Dari arikel kasus fraud diatas pendapat yang dapat saya berikan yakni,
Inti masalah terjadi nya kasus fraud yang menyerang dunia perbankan Indonesia adalah pemalsuan identitas dan kerawanan penggunaan kartu ATM. Jika hal ini berlangsung terus menerus walaupun pada saat ini peringkat fraud Indonesia berada pada posisi kedua terendah dibandingkan dengan negara lain di Asia Pasifik dan berdasarkan data Visa, peringkat fraud Indonesia berada pada posisi ketiga terendah dibandingkan dengan negara asia lain di Asia Tenggara jauh di bawah Singapura dan Malaysia, apabila kejahatan fraud terus berlangsung dan tidak ada perkembangan penanganan serta pencegahan kerugian yang dialami akan semakin besar dan bisa juga tidak dapat dikendalikan lagi.
Hal yang dapat dilakukan untuk menangani atau mengurangi kasus fraud ini menurut pendapat saya adalah dilakukan beberapa pengendalian oleh perusahaan dan menugaskan kepada auditor untuk mengevaluasinya. Pengendalian yang dapat dilakukan antara lain pengendalian biometric dan pengendalian enkripsi.
Peralatan biometric merupakan autentikasi penggunaan yang mengukur berbagai karakteristik pribadi, seperti sidik jari, suara, retina, atau karakteristik tanda tangan. Karakteristik pengguna ini dibuat dalam bentuk digital. Jadi ketika seseorang berusaha mengakses basis data, alat pemindai khusus akan menangkap karakteristik biometriknya dan membandingkan dengan data yang disimpan dalam file atau kartu ID. Lalu tugas auditor selanjutnya adalah mengevaluasi biaya dan manfaat dari pengendalian biometric.

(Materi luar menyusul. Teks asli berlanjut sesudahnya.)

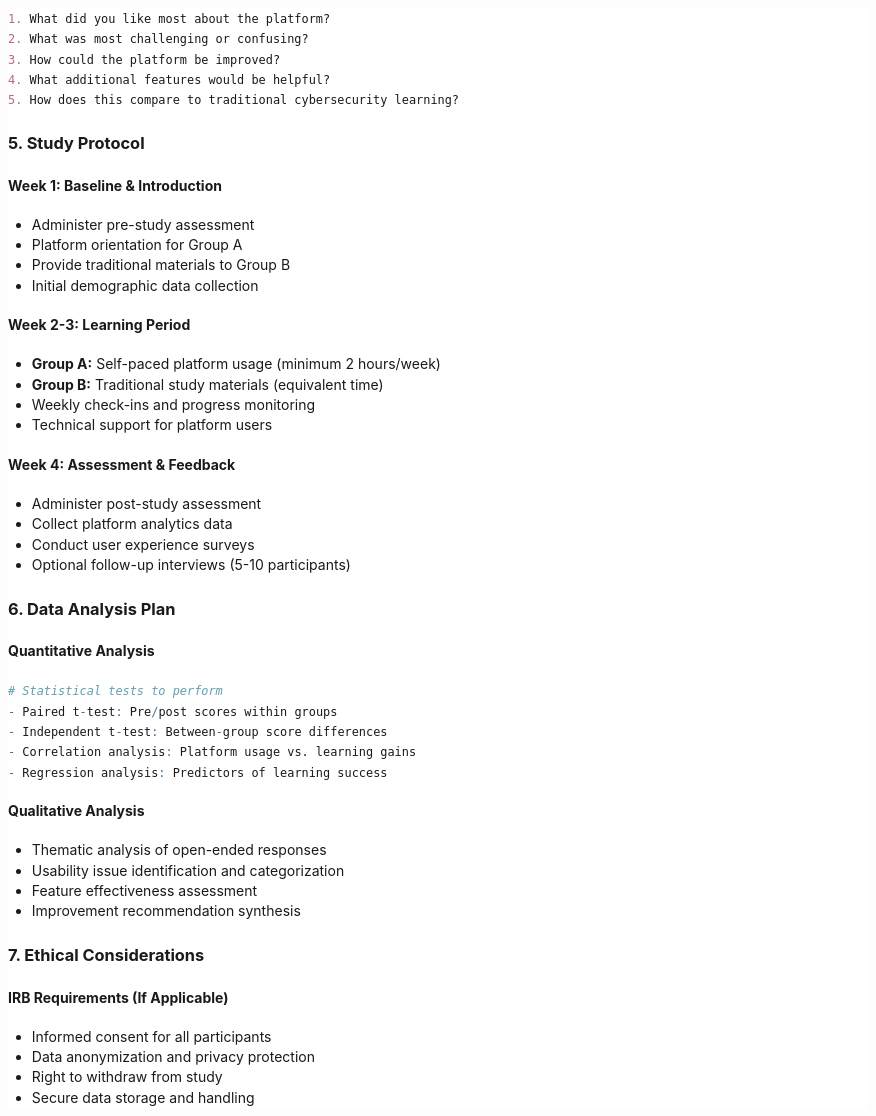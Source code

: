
 ```markdown
1. What did you like most about the platform?
2. What was most challenging or confusing?
3. How could the platform be improved?
4. What additional features would be helpful?
5. How does this compare to traditional cybersecurity learning?
```

### 5. Study Protocol

#### **Week 1: Baseline & Introduction**
- Administer pre-study assessment
- Platform orientation for Group A
- Provide traditional materials to Group B
- Initial demographic data collection

#### **Week 2-3: Learning Period**
- **Group A:** Self-paced platform usage (minimum 2 hours/week)
- **Group B:** Traditional study materials (equivalent time)
- Weekly check-ins and progress monitoring
- Technical support for platform users

#### **Week 4: Assessment & Feedback**
- Administer post-study assessment
- Collect platform analytics data
- Conduct user experience surveys
- Optional follow-up interviews (5-10 participants)

### 6. Data Analysis Plan

#### **Quantitative Analysis**
```r
# Statistical tests to perform
- Paired t-test: Pre/post scores within groups
- Independent t-test: Between-group score differences
- Correlation analysis: Platform usage vs. learning gains
- Regression analysis: Predictors of learning success
```

#### **Qualitative Analysis**
- Thematic analysis of open-ended responses
- Usability issue identification and categorization
- Feature effectiveness assessment
- Improvement recommendation synthesis

### 7. Ethical Considerations

#### **IRB Requirements (If Applicable)**
- Informed consent for all participants
- Data anonymization and privacy protection
- Right to withdraw from study
- Secure data storage and handling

Sedangkan enkripsi data menggunakan algoritme mengacak data tertentu, sehingga tidak bisa dibaca oleh penyusup yang sedang “menjelajahi” basis data. Tugas auditor dalam pengendalian enkripsi adalah memverifikasi bahwa data yang sensitif seperti kata sandi, dienkripsi dengan baik.
Hal lain yang dapat dilakukan adalah melengkapi pengaman chip pada setiap kartu ATM sehingga skimming PIN sulit dilakukan, serta lebih memperhatikan dan memperkuat proses identifikasi dan validasi calon nasabah agar pemalsuan identitas tidak terjadi.